YOUR INSTRUCTIONS:
Set out exactly, and with nothing added, the line containing "- Une URL de" and every line after it through the final line of the data.
** INFORMATION SUPPLIED follows **
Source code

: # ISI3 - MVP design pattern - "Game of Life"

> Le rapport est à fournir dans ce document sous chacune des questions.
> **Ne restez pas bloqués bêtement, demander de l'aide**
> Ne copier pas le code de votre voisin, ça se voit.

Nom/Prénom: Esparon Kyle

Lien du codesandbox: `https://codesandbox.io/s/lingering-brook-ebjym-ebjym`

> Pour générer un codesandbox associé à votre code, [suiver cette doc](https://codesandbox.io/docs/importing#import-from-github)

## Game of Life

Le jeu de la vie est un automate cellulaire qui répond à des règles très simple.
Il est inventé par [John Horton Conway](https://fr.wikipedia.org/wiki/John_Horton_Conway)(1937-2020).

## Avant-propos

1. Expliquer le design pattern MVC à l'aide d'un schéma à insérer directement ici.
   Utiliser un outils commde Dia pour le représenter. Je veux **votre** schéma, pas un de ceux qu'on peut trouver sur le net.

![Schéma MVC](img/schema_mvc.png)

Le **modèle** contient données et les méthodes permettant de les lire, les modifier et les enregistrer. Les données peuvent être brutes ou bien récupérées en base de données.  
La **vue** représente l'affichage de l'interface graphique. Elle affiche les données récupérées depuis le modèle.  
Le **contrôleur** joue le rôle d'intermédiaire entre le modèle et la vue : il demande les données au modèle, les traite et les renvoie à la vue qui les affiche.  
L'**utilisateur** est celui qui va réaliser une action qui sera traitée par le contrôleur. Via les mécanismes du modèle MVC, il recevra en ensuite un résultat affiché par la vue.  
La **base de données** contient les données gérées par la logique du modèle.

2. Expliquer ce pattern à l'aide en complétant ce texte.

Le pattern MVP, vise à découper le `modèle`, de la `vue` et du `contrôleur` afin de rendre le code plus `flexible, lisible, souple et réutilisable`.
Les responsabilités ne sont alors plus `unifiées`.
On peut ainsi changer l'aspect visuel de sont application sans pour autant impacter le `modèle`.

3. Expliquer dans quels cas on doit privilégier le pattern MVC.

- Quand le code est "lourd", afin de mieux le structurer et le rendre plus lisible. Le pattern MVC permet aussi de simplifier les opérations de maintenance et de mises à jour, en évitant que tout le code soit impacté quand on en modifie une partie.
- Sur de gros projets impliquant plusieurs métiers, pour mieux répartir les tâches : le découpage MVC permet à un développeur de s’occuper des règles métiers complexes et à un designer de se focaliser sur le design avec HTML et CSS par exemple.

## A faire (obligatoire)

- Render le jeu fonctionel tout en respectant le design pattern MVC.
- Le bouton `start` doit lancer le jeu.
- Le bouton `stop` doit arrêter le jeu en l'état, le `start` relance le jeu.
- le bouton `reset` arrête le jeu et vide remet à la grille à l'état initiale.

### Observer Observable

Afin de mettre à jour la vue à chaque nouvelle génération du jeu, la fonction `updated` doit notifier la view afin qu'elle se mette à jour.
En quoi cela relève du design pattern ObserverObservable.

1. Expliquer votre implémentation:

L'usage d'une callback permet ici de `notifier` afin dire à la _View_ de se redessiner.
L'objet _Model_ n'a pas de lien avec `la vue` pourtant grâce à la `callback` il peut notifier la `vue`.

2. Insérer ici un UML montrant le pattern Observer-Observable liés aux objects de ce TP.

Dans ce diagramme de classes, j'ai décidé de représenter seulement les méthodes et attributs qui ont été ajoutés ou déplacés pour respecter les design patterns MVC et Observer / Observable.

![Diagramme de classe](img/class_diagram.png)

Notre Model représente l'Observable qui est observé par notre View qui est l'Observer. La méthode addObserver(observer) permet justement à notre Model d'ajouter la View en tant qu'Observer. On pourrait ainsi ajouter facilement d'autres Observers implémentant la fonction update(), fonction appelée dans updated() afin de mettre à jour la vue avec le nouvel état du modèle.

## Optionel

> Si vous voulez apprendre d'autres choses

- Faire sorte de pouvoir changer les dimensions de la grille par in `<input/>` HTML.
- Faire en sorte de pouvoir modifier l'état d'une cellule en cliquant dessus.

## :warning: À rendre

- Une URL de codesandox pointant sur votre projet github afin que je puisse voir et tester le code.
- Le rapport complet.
** End of INFORMATION SUPPLIED **
RESULT:
- Une URL de codesandox pointant sur votre projet github afin que je puisse voir et tester le code.
- Le rapport complet.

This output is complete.